Military Operations in Urban Terrain (MOUT) require the capability to perceive and to analyze the situation around a
patrol in order to recognize potential threats. A permanent monitoring of the surrounding area is essential in order to
appropriately react to the given situation, where one relevant task is the detection of objects that can pose a threat.
Especially the robust detection of persons is important, as in MOUT scenarios threats usually arise from persons. This
task can be supported by image processing systems. However, depending on the scenario, person detection in MOUT can
be challenging, e.g. persons are often occluded in complex outdoor scenes and the person detection also suffers from low
image resolution. Furthermore, there are several requirements on person detection systems for MOUT such as the
detection of non-moving persons, as they can be a part of an ambush.

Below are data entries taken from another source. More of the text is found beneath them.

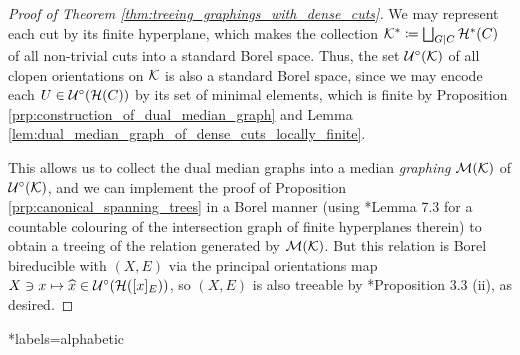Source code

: \documentclass[reqno]{amsart}
\begin{document}
    \begin{proof}[Proof of Theorem \ref{thm:treeing_graphings_with_dense_cuts}]
        We may represent each cut by its finite hyperplane, which makes the collection $\mathcal{K}^\ast\coloneqq\bigsqcup_{G|C}\mathcal{H}^\ast(C)$ of all non-trivial cuts into a standard Borel space. Thus, the set $\mathcal{U}^\circ(\mathcal{K})$ of all clopen orientations on $\mathcal{K}$ is also a standard Borel space, since we may encode each $U\in\mathcal{U}^\circ(\mathcal{H}(C))$ by its set of minimal elements, which is finite by Proposition \ref{prp:construction_of_dual_median_graph} and Lemma \ref{lem:dual_median_graph_of_dense_cuts_locally_finite}.

        This allows us to collect the dual median graphs into a median \textit{graphing} $\mathcal{M}(\mathcal{K})$ of $\mathcal{U}^\circ(\mathcal{K})$, and we can implement the proof of Proposition \ref{prp:canonical_spanning_trees} in a Borel manner (using \cite{KM04}*{Lemma 7.3} for a countable colouring of the intersection graph of finite hyperplanes therein) to obtain a treeing of the relation generated by $\mathcal{M}(\mathcal{K})$. But this relation is Borel bireducible with $(X,E)$ via the principal orientations map $X\ni x\mapsto\widehat{x}\in\mathcal{U}^\circ(\mathcal{H}([x]_E))$, so $(X,E)$ is also treeable by \cite{JKL02}*{Proposition 3.3 (ii)}, as desired.
    \end{proof}

    \begin{bibdiv}
        \begin{biblist}*{labels={alphabetic}}
        \end{biblist}
    \end{bibdiv}
\end{document}
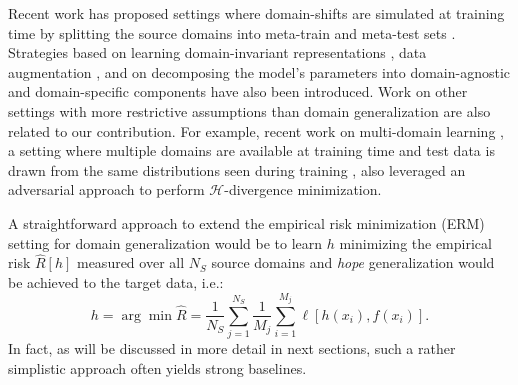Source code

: \documentclass{article}
\begin{document}
Recent work has proposed settings where domain-shifts are simulated at training time by splitting the source domains into meta-train and meta-test sets \cite{li2018learning,balaji2018metareg,dou2019domain,li2019episodic}. Strategies based on learning domain-invariant representations \cite{muandet2013domain}, data augmentation \cite{volpi2018generalizing,shankar2018generalizing}, and on decomposing the model's parameters into domain-agnostic and domain-specific components \cite{li2017deeper} have also been introduced. Work on other settings with more restrictive assumptions than domain generalization are also related to our contribution. For example, recent work on multi-domain learning \cite{schoenauer2019multi}, a setting where multiple domains are available at training time and test data is drawn from the same distributions seen during training \cite{dredze2010multi}, also leveraged an adversarial approach to perform $\mathcal{H}$-divergence minimization.



A straightforward approach to extend the empirical risk minimization (ERM) setting for domain generalization would be to learn $h$ minimizing the empirical risk $\hat{R}[h]$ measured over all $N_S$ source domains and \textit{hope} generalization would be achieved to the target data, i.e.:
\begin{equation}\label{ERM}
     h = \arg \min \hat{R} = \frac{1}{N_S} \sum_{j=1}^{N_S}\frac{1}{M_j}\sum\limits_{i=1}^{M_j} \ell[h(x_i),f(x_i)].
\end{equation}
In fact, as will be discussed in more detail in next sections, such a rather simplistic approach often yields strong baselines.
\end{document}
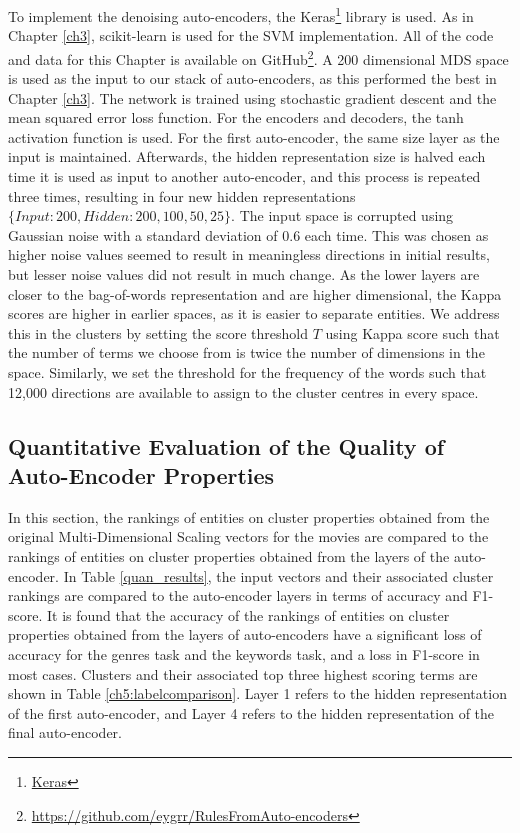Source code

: To implement the denoising auto-encoders, the Keras\footnote{\href{https://keras.io/}{Keras}}  library is used. As in Chapter \ref{ch3}, scikit-learn is used for the SVM implementation. All of the code and data for this Chapter is available on GitHub\footnote{\url{https://github.com/eygrr/RulesFromAuto-encoders}}. A 200 dimensional MDS space is used as the input to our stack of auto-encoders, as this performed the best in Chapter \ref{ch3}. The network is trained using stochastic gradient descent and the mean squared error loss function. For the encoders and decoders, the tanh activation function is used. For the first auto-encoder,  the same size layer as the input is maintained. Afterwards, the hidden representation size is halved each time it is used  as input to another auto-encoder, and this process is repeated three times, resulting in four new hidden representations $\{Input: 200, Hidden: 200, 100, 50, 25\}$. The input space is corrupted using  Gaussian noise with a standard deviation of 0.6 each time. This was chosen as higher noise values seemed to result in meaningless directions in initial results, but lesser noise values did not result in much change. As the lower layers are closer to the bag-of-words representation and are higher dimensional, the Kappa scores are higher in earlier spaces, as it is easier to separate entities. We address this in the clusters by setting the  score threshold $T$ using Kappa score  such that the number of terms we choose from is twice the number of dimensions in the space. Similarly, we set the threshold for the frequency of the words such that 12,000 directions are available to assign to the cluster centres in every space. 


\subsection{Quantitative Evaluation of the Quality of Auto-Encoder Properties}

In this section, the rankings of entities on cluster properties obtained from the original  Multi-Dimensional Scaling vectors for the movies are compared to the rankings of entities on cluster properties obtained from the layers of the auto-encoder. In Table \ref{quan_results}, the input vectors and their associated cluster rankings are compared to the auto-encoder layers in terms of accuracy and F1-score. It is found that the accuracy of the rankings of entities on cluster properties obtained from the layers of auto-encoders have a significant loss of accuracy for the genres task and the keywords task, and a loss in F1-score in most cases. Clusters and their associated top three highest scoring terms  are shown in Table \ref{ch5:labelcomparison}.  Layer 1 refers to the hidden representation of the first auto-encoder, and Layer 4 refers to the hidden representation of the final auto-encoder. 

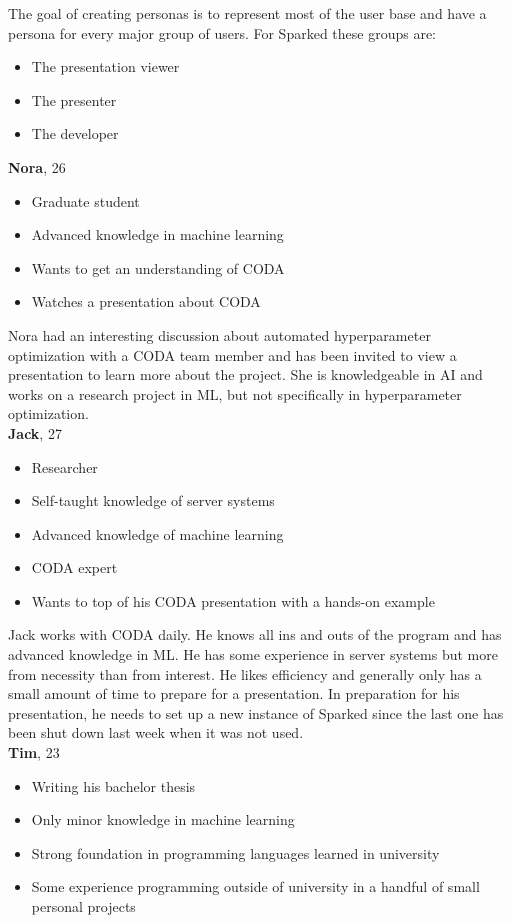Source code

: The goal of creating personas is to represent most of the user base and have a persona for every major group of users. For Sparked these groups are:

\begin{itemize}
\item	The presentation viewer
\item The presenter
\item The developer
\end{itemize}

\noindent
\textbf{Nora}, 26
\begin{itemize}
\item	Graduate student
\item	Advanced knowledge in machine learning
\item	Wants to get an understanding of CODA
\item	Watches a presentation about CODA
\end{itemize}
Nora had an interesting discussion about automated hyperparameter optimization with a CODA team member and has been invited to view a presentation to learn more about the project. She is knowledgeable in AI and works on a research project in ML, but not specifically in hyperparameter optimization. \\

\noindent
\textbf{Jack}, 27
\begin{itemize}
\item	Researcher
\item	Self-taught knowledge of server systems 
\item	Advanced knowledge of machine learning
\item	CODA expert
\item	Wants to top of his CODA presentation with a hands-on example
\end{itemize}

Jack works with CODA daily. He knows all ins and outs of the program and has advanced knowledge in ML. He has some experience in server systems but more from necessity than from interest. He likes efficiency and generally only has a small amount of time to prepare for a presentation. In preparation for his presentation, he needs to set up a new instance of Sparked since the last one has been shut down last week when it was not used.  \\

\noindent
\textbf{Tim}, 23
\begin{itemize}
\item	Writing his bachelor thesis
\item	Only minor knowledge in machine learning
\item	Strong foundation in programming languages learned in university
\item	Some experience programming outside of university in a handful of small personal projects
\end{itemize}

Existing detectors therefore have to operate on
single images with low thresholds for detection in order to not miss any person. This, in turn, leads to a comparatively
high number of false positive detections which renders an automatic vision-based threat detection system ineffective. In
this paper, a hybrid detection approach is presented. A combination of a discriminative and a generative model is
examined. The objective is to increase the accuracy of existing detectors by integrating a separate hypotheses
confirmation and rejection step which is built by a discriminative and generative model. This enables the overall
detection system to make use of both the discriminative power and the capability to detect partly hidden objects with the
models. The approach is evaluated on benchmark data sets generated from real-world image sequences captured during
MOUT exercises. The extension shows a significant improvement of the false positive detection rate.